1. Does MTK and the structural_simplify algorithm guarantee that the DAE is reduced to index 1 or 0?

2. If the index is known to be 1, is there any advantage in reducing the equation to index 0?
– you know that the index has been reduced to 0 if g_z is non-singular
– then you have two differential equations, one for x and one for z, so you can use an ODE solver
– however, the state is still x, i.e., you can only choose x(0) freely – z(0) is still constrained to satisfy the algebraic equation 0 = g(x,z,u) at initial time
– because ODE solvers introduce errors, you should probably “prune” the solution (x(t),z(t)) found by the ODE solver with the algebraic constraint for each time step
– an alternative would be to instead specify x(0), then solve the algebraic equation to find z(0) [which you have to do whether you reduce the index to 0 or keep it at 1], and then for each time step with x(t) given – find z(t) by solving the (implicit) algebraic equation
– [a possible advantage of reducing the model to index 0 could be that one might get a better initial guess when solving the algebraic equation for z(t), I guess… but then you also have to handle the need for computing \dot{u}]

What do you think?

MTK always reduces to at most index 1, but may also reduce to index 0.

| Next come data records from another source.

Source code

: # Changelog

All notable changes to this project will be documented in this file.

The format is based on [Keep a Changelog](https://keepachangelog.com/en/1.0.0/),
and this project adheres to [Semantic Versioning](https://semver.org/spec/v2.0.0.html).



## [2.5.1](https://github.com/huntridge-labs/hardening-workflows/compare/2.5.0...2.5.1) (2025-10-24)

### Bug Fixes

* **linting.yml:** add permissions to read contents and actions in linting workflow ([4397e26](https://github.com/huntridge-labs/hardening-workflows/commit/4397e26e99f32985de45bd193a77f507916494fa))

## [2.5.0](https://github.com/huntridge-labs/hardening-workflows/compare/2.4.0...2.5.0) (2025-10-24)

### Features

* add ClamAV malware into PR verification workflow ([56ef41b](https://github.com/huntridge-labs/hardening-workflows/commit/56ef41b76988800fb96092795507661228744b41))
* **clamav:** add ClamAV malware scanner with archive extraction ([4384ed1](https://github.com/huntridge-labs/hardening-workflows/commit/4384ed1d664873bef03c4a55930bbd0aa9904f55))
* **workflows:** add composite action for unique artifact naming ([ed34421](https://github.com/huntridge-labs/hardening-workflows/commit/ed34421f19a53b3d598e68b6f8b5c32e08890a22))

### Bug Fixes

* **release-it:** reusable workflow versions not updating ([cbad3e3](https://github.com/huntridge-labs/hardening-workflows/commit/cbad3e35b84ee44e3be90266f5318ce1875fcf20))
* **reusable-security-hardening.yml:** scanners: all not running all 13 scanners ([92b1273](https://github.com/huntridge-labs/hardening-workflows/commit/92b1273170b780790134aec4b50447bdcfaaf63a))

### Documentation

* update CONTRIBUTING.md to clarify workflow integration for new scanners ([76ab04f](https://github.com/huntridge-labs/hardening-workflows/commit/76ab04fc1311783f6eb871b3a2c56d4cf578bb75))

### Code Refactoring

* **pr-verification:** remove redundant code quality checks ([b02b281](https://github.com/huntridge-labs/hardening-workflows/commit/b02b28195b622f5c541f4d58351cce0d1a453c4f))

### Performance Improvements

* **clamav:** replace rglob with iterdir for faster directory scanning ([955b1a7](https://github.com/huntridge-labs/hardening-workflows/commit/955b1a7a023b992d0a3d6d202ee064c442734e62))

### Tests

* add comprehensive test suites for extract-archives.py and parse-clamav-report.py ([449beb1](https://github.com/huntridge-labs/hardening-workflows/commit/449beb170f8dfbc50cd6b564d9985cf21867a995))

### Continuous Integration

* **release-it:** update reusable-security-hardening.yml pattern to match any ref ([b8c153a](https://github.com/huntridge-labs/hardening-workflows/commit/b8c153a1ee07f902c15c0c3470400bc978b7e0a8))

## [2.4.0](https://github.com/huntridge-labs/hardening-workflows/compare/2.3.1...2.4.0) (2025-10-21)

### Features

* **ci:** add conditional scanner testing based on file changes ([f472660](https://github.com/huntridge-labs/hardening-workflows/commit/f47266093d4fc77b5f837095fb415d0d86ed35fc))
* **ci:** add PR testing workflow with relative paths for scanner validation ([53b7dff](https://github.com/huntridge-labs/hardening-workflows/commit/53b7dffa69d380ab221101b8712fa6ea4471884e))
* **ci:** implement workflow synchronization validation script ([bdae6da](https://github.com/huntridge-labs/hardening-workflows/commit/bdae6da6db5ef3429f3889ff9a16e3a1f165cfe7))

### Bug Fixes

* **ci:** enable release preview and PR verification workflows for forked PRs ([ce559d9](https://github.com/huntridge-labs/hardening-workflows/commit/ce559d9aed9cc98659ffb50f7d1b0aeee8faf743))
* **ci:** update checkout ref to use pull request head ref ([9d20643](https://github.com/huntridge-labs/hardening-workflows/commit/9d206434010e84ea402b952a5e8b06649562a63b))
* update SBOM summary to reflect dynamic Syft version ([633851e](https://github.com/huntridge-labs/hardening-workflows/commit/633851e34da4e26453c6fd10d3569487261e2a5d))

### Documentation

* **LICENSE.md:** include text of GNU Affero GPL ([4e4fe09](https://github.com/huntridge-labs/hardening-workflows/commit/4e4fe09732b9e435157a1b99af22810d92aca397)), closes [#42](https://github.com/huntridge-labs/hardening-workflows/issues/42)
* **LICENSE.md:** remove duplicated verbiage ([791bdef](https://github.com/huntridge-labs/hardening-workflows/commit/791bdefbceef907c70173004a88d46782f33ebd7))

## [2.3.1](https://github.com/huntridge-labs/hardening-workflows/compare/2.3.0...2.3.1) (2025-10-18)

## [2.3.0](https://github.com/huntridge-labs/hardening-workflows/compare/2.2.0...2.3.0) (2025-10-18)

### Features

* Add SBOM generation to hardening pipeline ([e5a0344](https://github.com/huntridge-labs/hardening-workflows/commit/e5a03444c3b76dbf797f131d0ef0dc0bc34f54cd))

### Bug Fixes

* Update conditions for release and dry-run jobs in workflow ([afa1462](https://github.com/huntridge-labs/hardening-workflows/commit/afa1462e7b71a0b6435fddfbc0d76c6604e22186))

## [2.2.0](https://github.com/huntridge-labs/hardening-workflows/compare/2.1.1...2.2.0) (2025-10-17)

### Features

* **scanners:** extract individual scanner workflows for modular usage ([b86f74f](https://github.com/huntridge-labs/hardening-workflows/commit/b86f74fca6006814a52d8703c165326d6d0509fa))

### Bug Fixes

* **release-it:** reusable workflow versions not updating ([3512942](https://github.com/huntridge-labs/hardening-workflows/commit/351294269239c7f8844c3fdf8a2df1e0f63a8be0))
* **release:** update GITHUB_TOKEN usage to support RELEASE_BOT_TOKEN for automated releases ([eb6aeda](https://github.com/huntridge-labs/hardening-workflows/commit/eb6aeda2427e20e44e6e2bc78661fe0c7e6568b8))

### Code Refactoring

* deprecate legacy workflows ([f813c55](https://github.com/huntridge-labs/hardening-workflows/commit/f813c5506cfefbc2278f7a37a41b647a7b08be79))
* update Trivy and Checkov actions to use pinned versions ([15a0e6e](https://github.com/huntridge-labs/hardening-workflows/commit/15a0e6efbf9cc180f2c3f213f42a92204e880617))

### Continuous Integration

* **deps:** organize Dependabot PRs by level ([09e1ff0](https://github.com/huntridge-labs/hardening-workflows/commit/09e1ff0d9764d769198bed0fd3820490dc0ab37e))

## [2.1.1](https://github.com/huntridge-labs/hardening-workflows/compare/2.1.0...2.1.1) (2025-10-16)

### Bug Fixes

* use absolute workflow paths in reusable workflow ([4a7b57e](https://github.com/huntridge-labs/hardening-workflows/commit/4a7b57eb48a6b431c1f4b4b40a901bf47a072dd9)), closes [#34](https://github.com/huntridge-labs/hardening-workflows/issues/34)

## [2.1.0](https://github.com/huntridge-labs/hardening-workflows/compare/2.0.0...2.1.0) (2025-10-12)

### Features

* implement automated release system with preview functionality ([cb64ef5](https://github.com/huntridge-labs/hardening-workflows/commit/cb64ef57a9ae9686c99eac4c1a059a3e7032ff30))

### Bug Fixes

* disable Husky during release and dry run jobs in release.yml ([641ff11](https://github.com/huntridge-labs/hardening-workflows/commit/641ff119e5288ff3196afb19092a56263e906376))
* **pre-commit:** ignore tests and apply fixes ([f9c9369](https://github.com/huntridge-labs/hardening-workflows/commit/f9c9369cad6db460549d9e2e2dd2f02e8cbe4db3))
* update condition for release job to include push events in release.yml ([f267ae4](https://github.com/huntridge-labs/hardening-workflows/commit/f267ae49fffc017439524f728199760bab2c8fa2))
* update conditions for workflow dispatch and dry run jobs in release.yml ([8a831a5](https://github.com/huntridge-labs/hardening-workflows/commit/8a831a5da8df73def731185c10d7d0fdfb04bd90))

There are downsides to index reduction as well, in the simple case of the Cartesian pendulum, the algebraic equation
x^2 + y^2 = l^2
encodes exactly what you want and is index 3. The index-2 variant encodes that the velocity is tangential to the circle and the index-1 variant that the acceleration is pointing inwards. For each index reduction, you have one additional integration that accumulates error between what you are solving and what you really want to enforce.

I’m not sure what you mean with “prune”, but this is one of the reasons for solving the index-1 DAE directly instead of reducing the index to 0, to avoid excessive error accumulation by integration.

This is the approach taken to generate sigma points in the UKF for DAEs I mentioned in the talk.

1 Like

I used “prune” in the meaning of “trimming”. So if one solves the index 0 ODE set when the elements in (x,z) are not independent, one could, e.g., assume that x is “correct”, and iterate on z so that 0 = g(x,z,u) is satisfied – for each time step. The advantage of this may be that z(t) from the ODE solver probably is closer to the value that satisfies 0 = g(x,z,u)|_t than z(t-dt) is. On the other hand, with reasonably small time steps, z(t-dt) may also be sufficiently close to the true solution satisfying 0 = g(x,z,u)|_t for convergence, and then one avoids introducing the time derivative of the input.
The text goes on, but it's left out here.